_Exercise requirements_
Your task is to output, without alteration, each line from the one containing "In Atlanta, the" through the final line of the records below.

_Information shown_
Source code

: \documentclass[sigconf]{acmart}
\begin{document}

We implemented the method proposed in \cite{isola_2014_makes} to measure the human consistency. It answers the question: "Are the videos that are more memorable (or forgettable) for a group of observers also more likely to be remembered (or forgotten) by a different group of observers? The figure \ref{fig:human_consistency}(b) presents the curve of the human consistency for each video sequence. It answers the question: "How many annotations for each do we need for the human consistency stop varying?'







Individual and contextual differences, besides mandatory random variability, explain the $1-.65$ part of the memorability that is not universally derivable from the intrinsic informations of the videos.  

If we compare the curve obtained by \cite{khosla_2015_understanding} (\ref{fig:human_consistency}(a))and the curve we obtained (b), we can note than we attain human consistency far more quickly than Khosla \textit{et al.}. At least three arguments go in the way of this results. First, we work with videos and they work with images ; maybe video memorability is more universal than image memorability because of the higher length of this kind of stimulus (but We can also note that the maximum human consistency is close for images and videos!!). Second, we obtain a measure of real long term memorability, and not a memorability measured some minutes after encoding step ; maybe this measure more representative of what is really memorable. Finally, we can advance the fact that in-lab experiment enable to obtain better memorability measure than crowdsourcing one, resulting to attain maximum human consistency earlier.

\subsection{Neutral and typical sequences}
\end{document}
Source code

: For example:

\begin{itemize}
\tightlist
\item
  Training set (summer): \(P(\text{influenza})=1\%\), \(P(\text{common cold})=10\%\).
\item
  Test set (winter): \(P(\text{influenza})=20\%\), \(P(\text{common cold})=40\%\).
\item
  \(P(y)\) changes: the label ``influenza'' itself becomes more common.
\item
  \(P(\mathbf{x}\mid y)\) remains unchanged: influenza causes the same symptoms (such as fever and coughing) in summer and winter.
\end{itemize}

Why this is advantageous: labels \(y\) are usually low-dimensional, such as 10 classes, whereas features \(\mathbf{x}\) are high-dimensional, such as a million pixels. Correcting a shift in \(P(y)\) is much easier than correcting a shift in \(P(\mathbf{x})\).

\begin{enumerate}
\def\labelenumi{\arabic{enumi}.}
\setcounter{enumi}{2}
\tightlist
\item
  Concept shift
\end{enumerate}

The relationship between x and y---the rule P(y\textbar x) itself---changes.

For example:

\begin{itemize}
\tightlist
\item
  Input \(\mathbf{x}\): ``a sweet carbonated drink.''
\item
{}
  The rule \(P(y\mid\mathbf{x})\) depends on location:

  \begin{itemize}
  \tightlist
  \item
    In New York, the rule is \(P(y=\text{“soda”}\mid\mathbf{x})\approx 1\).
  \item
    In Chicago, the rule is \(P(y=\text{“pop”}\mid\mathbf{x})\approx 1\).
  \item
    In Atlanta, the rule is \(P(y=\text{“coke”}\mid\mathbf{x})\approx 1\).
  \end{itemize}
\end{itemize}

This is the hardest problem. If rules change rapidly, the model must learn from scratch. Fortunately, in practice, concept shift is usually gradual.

_Task solution_
    In Atlanta, the rule is \(P(y=\text{“coke”}\mid\mathbf{x})\approx 1\).
  \end{itemize}
\end{itemize}

This is the hardest problem. If rules change rapidly, the model must learn from scratch. Fortunately, in practice, concept shift is usually gradual.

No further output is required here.